A package to download ECMWF open data

Apache License 2.0

184 stars 27 forks source link

Pulls from S3 bucket rather than from AWS URL #35

Open Dadoof opened 9 months ago

Dadoof commented 9 months ago

Hello there folks,

Was making use of this opendata, to get that new 0.25 degree data. I noticed something that I would like investigate.

As is stands now, the tools I see, namely 'client.py', pulls data from a URL. For example, something like: wget https://ecmwf-forecasts.s3.eu-central-1.amazonaws.com/20240227/12z/0p25/enfo/20240227120000-0h-enfo-ef.index

I believe that, from an amazon AWS EC2 instance, this would be a faster pull mechanism: aws s3 cp --no-sign-request s3://ecmwf-forecasts/20240227/12z/0p25/enfo/20240227120000-0h-enfo-ef.index .

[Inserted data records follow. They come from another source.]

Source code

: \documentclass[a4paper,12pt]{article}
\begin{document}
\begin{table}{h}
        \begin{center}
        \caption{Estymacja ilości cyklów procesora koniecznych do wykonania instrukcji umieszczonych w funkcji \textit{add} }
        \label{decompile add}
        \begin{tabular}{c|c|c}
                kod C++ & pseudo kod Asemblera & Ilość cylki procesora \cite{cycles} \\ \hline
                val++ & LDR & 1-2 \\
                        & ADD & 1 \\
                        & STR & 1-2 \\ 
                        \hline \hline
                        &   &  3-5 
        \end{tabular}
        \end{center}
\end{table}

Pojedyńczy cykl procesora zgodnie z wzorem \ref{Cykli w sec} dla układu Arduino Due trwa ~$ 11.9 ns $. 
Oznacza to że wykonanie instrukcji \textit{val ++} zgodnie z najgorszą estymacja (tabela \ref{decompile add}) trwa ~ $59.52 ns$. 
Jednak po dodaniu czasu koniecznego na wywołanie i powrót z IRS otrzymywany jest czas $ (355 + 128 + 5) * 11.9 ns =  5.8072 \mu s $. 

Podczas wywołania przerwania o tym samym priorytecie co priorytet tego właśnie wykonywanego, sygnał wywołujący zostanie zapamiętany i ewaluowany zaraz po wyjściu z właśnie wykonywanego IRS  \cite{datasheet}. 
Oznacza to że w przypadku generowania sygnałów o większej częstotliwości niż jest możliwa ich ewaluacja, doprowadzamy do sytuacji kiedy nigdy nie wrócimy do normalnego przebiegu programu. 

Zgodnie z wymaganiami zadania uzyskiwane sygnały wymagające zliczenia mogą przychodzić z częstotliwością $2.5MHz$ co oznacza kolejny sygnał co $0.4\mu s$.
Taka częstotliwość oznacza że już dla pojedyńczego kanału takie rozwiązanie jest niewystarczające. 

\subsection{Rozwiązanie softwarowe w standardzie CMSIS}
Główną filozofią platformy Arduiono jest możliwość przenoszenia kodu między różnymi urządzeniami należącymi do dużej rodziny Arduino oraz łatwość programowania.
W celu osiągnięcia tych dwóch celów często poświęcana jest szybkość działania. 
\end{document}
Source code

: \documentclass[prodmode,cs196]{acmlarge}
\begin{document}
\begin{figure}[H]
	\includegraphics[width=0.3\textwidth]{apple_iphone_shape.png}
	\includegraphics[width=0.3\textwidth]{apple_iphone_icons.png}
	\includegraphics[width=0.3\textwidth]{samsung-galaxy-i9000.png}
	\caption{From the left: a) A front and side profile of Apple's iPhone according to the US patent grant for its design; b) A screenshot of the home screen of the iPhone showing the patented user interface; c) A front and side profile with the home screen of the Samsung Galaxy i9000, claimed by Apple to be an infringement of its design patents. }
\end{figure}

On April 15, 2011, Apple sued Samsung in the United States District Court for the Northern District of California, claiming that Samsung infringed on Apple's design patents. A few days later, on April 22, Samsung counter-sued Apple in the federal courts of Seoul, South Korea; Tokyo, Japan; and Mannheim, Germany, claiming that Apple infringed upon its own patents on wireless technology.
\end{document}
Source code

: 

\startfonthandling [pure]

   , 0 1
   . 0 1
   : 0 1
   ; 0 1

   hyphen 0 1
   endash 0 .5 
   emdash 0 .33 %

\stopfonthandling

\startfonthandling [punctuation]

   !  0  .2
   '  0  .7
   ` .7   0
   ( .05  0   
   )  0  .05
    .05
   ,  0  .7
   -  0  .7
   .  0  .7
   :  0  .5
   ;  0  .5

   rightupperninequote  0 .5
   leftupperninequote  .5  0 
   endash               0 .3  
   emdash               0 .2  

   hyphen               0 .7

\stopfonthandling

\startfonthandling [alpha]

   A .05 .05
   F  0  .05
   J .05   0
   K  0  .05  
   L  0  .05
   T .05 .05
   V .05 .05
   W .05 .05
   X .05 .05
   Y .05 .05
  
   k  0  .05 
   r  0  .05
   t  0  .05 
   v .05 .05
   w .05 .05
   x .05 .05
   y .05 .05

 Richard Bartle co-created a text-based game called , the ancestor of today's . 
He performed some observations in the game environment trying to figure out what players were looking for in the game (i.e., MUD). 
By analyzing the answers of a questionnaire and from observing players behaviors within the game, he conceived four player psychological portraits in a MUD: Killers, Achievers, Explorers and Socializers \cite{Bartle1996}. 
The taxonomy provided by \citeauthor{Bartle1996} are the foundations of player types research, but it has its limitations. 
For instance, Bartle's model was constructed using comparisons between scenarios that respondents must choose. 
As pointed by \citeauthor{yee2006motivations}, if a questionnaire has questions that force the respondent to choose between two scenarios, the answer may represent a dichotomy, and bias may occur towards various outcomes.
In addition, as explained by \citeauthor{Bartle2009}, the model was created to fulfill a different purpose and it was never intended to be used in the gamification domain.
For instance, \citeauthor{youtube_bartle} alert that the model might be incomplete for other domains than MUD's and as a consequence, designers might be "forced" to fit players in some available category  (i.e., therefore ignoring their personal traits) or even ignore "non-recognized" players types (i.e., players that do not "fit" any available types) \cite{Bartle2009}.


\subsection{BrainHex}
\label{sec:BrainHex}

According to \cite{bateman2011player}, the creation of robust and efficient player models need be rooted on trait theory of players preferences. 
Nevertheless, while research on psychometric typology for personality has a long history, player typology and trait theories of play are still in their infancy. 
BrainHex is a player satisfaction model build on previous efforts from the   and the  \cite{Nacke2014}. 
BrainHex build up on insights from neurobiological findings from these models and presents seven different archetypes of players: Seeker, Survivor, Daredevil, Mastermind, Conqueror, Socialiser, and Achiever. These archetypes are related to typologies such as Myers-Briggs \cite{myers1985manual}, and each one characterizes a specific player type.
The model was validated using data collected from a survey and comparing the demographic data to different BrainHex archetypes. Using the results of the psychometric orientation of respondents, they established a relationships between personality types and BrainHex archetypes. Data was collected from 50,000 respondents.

Those are command line steps, of course, Inside client.py and such, it would be different tools. My description above was simply to show the difference between a pull via HTTPS and AWS S3.

Any chance of adding capability to pull from the S3 bucket (and thus, the AWS 'backbone') into an AWS EC2 instance, rather than HTTP?

Regards, Brian E.

floriankrb commented 9 months ago

I would assume that a nice pull request to improve this would be welcome.

Two things to check though:

"I believe ... would be faster" : Some benchmarks could be needed, is it really faster ? When ? Where (AWS has different regions) ?
"from an amazon EC2 instance": Checking if the code is running in an EC2 instance should be robust. We do not want to break things elsewhere to support this use case.

Dadoof commented 9 months ago

Hi there,

As for the proper benchmarking, you are correct. For me, anecdotally, it is a good deal quicker. Did this today:

time aws s3 cp --no-sign-request s3://ecmwf-forecasts/20240202/12z/0p25/enfo/20240202120000-0h-enfo-ef.grib2.
real    0m13.074s
user    0m9.010s
sys     0m10.453s

time wget https://ecmwf-forecasts.s3.eu-central-1.amazonaws.com/20240202/12z/0p25/enfo/20240202120000-0h-enfo-ef.grib2
real    1m2.003s
user    0m2.418s
sys     0m5.887s

Indicating that, for this one simple case, the movement from the S3 bucket is a bit quicker (13 seconds vs 1 minute)

As for that EC2 instance: I was merely hoping that would be an option, not that it would replace any other capabilities. That if one wanted to use S3 buckets rather than AWS HTTP sites as the location to get data from, that option would exist.

Regards, Brian E

jvahl commented 9 months ago

To pull files directly from the S3 URI (s3://...), the backend would need to utilize boto3 instead of requests. I think it would be best to start building this capability in the multiurl dependency which executes the downloads.